The subcommittee’s original report found that in early September 2008, Representative Barney Frank, Democrat of Massachusetts and the committee’s chairman, told Ms. Waters not to get involved with any issues involving OneUnited and that Ms. Waters agreed to refrain from advocating on the bank’s behalf. The case against Ms. Waters hinged largely on a series of e-mails between Mr. Moore and OneUnited, which may suggest that Ms. Waters’s office continued to lobby on behalf of the bank, although Mr. Moore has argued that he was primarily on the receiving end of the messages.

A person directly involved in the investigation said the new e-mails could show that members of her staff continued to work on the bank’s behalf.

“It may directly contradict a bit of Maxine’s story, if not the actual facts, the way she has told it,” said the person, who did not want to be identified because of the sensitivity of the trial.

Waters may not be the only Democrat in trouble if this is true.  The e-mails used loaded but generic terms like “small bank language,” a code for the known interest Waters had in OneUnited.  After all, Waters had already discussed her interest in the bank with Frank, and the nudge would be unmistakable.  Everyone on that committee knew that the “small bank” that held the most interest for Waters was the small bank in which her family held so much interest.

That opens up questions about the ethics not just of Waters but of those committee members who cooperated with Moore and his pleas for “small bank” assistance.

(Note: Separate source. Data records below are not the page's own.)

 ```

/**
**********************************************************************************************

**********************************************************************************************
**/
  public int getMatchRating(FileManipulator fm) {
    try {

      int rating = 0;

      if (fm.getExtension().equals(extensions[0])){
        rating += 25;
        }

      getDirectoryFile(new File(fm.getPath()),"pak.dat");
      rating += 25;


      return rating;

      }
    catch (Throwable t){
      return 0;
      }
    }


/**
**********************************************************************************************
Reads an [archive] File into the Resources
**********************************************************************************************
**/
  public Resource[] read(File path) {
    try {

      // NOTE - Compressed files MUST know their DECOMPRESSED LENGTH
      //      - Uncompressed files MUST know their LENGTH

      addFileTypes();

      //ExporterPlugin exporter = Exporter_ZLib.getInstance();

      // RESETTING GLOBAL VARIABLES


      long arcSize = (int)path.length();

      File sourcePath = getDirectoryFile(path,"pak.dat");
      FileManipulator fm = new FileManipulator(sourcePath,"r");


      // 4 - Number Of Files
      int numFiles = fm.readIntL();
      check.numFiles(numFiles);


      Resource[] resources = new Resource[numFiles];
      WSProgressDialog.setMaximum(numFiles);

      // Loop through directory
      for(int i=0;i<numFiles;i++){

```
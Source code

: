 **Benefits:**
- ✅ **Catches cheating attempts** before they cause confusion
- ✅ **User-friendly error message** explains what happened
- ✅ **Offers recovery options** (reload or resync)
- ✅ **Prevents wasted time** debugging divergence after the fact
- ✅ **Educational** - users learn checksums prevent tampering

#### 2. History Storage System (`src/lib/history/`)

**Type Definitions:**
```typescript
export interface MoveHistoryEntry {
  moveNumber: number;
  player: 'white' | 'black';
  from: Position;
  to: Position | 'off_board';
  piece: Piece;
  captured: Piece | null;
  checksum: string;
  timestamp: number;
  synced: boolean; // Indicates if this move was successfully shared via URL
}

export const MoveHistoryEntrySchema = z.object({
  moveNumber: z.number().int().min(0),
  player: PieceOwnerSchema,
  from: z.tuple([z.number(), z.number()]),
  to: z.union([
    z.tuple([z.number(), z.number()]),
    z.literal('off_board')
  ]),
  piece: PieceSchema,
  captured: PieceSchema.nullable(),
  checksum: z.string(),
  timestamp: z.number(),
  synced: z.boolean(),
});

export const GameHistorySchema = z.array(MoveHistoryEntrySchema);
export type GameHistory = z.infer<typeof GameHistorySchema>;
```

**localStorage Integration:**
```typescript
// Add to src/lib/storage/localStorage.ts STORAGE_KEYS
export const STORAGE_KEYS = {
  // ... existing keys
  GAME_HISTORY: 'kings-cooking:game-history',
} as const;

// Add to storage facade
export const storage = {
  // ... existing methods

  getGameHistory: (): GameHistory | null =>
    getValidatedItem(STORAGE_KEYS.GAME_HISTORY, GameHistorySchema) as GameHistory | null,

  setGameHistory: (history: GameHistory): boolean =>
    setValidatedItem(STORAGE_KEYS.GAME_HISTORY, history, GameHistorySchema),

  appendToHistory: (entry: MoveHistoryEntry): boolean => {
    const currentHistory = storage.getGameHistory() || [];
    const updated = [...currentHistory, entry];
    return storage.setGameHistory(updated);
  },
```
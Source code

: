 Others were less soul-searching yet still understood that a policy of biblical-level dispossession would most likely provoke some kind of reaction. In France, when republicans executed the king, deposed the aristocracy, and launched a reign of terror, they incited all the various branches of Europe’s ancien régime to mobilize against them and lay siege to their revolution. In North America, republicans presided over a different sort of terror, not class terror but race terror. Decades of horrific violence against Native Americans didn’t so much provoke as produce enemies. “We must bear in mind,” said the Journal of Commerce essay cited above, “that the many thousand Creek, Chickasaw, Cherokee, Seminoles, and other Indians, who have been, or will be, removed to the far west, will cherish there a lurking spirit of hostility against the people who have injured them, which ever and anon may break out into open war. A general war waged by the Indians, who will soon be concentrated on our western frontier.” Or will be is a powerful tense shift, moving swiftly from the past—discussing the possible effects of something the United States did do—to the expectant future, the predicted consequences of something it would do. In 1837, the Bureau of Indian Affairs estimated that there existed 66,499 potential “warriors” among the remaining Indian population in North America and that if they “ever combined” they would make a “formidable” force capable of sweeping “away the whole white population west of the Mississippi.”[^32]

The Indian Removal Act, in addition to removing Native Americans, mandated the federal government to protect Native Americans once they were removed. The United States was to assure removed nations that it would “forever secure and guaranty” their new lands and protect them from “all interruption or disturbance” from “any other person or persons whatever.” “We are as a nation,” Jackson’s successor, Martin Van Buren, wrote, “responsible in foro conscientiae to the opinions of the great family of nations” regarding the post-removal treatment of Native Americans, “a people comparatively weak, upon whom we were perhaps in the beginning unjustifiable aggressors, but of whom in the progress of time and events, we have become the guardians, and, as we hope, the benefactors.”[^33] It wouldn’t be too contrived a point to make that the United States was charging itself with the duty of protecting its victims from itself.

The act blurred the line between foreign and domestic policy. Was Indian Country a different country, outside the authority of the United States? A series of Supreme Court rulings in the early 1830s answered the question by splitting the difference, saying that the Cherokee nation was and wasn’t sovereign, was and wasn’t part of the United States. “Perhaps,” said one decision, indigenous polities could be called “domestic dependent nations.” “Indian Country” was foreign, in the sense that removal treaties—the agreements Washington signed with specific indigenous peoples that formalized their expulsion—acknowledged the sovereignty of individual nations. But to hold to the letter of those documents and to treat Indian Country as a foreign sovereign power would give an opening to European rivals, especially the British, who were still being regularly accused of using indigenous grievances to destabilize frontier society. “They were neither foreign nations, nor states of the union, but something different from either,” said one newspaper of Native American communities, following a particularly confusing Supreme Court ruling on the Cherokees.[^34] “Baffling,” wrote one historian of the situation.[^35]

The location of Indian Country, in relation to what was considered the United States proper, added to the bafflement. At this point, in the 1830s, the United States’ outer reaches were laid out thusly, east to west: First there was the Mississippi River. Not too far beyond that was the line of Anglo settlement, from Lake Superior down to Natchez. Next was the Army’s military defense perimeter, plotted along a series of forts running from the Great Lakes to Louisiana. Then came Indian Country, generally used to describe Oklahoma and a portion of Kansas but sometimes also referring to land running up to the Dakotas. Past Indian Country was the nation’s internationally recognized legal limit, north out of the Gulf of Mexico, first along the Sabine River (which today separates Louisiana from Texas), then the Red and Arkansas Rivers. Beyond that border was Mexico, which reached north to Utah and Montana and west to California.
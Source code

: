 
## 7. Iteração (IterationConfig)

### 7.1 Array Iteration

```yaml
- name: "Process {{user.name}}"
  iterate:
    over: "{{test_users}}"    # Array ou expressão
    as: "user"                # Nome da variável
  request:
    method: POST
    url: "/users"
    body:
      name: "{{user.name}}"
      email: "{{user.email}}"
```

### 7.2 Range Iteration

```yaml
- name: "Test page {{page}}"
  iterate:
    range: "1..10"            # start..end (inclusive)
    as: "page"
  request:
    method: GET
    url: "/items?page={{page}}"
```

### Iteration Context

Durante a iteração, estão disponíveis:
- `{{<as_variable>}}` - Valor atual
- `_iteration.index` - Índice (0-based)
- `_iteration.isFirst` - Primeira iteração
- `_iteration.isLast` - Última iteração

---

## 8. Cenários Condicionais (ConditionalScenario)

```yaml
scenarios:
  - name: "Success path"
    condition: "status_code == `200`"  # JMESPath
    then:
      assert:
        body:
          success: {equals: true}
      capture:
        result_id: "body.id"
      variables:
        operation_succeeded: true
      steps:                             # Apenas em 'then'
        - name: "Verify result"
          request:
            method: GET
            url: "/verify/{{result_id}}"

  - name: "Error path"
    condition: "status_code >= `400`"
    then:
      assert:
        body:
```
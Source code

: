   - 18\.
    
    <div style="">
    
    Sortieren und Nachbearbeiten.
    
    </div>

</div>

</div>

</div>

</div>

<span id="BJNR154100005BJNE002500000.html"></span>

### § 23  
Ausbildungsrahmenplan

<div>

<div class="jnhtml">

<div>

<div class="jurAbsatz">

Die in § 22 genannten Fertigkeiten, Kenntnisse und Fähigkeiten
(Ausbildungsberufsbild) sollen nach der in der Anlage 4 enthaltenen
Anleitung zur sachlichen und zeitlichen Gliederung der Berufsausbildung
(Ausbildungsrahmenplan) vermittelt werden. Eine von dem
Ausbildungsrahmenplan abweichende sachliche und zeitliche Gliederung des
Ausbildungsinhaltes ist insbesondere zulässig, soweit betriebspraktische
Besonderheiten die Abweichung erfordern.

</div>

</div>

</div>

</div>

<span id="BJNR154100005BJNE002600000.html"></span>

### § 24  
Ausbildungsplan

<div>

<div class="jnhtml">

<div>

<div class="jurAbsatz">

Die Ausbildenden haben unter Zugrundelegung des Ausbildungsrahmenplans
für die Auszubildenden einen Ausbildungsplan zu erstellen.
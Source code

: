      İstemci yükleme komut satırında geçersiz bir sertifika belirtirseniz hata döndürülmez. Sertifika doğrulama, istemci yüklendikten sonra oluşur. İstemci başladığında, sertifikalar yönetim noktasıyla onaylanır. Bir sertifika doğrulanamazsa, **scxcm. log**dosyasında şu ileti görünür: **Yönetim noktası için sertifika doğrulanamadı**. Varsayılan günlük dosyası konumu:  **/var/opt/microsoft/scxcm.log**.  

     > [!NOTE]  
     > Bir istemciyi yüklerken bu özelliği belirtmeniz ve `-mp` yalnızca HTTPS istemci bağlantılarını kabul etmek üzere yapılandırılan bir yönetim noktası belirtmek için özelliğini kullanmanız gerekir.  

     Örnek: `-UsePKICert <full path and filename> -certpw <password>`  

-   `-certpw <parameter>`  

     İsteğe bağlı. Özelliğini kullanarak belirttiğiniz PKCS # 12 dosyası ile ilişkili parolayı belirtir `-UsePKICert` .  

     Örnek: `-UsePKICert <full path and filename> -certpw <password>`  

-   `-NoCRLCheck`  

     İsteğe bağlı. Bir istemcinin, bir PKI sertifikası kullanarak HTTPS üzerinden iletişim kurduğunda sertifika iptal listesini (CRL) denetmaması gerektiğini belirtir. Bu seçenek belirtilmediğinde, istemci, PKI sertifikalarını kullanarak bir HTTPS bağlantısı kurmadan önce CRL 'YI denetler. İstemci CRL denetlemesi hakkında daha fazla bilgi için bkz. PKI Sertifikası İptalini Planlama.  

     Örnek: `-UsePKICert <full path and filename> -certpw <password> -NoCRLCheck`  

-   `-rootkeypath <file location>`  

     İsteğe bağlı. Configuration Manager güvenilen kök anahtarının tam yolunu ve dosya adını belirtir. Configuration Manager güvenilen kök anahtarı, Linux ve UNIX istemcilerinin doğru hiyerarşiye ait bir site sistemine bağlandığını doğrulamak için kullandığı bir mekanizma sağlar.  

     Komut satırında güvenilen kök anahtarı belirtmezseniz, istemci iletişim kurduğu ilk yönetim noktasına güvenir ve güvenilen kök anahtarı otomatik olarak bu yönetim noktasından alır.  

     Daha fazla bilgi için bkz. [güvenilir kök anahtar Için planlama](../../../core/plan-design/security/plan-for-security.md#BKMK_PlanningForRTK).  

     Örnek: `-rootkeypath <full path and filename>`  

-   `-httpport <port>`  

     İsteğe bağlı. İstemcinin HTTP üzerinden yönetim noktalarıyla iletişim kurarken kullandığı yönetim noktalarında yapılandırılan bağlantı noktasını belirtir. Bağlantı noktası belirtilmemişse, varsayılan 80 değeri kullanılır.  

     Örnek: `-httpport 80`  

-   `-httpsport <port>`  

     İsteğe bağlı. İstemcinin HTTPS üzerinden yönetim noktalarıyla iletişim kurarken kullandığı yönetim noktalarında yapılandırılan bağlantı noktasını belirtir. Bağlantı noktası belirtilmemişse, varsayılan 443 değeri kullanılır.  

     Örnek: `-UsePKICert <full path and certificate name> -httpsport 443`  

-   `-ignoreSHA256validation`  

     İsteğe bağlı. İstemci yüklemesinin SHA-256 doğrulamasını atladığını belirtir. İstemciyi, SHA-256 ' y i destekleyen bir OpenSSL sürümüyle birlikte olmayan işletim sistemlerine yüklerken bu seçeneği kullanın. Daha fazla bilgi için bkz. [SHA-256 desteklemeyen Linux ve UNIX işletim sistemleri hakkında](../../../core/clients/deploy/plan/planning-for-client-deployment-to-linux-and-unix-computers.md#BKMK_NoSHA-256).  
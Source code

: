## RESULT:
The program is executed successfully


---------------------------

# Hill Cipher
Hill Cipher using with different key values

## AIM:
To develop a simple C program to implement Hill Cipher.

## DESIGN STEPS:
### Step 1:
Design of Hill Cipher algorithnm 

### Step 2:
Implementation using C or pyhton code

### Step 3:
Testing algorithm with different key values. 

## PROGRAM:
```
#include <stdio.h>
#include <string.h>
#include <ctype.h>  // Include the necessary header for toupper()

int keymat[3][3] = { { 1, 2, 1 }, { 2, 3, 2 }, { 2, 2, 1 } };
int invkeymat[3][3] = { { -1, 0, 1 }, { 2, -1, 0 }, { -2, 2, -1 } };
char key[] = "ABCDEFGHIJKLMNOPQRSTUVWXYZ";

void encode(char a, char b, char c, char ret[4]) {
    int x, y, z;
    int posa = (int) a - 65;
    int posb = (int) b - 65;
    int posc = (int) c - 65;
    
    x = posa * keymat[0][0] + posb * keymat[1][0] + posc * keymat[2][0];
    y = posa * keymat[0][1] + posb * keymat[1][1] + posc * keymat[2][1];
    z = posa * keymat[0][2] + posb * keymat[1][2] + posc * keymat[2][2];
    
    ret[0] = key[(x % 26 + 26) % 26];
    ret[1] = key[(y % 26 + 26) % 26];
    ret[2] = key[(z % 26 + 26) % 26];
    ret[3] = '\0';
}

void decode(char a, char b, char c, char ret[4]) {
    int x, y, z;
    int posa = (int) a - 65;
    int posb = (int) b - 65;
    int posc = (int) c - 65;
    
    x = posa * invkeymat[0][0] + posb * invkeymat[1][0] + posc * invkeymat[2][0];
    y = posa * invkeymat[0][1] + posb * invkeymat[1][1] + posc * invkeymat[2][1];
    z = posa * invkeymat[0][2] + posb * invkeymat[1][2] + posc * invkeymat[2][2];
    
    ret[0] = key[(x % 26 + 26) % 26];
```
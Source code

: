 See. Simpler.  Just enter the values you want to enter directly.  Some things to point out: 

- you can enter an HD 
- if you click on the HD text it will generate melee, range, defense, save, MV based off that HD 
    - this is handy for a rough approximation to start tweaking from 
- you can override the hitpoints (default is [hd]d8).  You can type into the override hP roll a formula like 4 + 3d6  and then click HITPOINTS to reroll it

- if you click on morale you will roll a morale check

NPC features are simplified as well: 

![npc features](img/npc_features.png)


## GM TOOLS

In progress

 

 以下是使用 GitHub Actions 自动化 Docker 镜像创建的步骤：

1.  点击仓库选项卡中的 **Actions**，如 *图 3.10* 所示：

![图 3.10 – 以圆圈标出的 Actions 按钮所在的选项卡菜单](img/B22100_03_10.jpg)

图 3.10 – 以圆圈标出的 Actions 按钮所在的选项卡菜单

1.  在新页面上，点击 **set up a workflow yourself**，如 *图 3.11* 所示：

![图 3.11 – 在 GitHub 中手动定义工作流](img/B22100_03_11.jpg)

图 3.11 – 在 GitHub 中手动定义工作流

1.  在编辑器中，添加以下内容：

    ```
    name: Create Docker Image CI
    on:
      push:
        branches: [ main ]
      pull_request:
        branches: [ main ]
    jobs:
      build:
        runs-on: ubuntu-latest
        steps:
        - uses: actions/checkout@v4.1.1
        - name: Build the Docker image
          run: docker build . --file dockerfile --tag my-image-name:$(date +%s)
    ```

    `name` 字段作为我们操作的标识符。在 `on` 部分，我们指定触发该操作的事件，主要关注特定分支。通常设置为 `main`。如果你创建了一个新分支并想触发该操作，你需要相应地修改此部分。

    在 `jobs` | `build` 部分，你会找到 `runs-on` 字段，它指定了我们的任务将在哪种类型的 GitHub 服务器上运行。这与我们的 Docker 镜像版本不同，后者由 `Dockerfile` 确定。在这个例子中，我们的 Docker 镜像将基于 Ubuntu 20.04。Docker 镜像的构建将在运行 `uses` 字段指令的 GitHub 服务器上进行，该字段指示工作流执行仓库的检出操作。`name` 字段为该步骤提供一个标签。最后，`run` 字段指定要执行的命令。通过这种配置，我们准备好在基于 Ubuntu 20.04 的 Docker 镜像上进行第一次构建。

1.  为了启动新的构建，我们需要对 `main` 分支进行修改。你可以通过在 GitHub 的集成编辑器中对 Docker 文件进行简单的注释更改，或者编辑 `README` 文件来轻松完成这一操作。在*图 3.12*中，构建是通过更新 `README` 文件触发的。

OneUnited ended up with millions in TARP money, and unlike other applicants, got to count that cash among its assets before actually receiving the money.  The preferential treatment the bank received — unique among over 700 applicants for TARP money — seems oddly coincidental to Waters’ status and the newly exposed machinations of Moore on her behalf.

How long will it be before the House takes up this case?  One would presume that the Democrats would want to conclude the ethics trial before the end of the lame-duck session in order to have a majority on the House floor for Waters’ eventual punishment, but the news of the e-mails may have them hoping they can get everyone to forget about it forever.  That’s not likely to happen, but it may be a little more likely that a future Ethics committee may be looking into the actions of other Financial Services Committee members.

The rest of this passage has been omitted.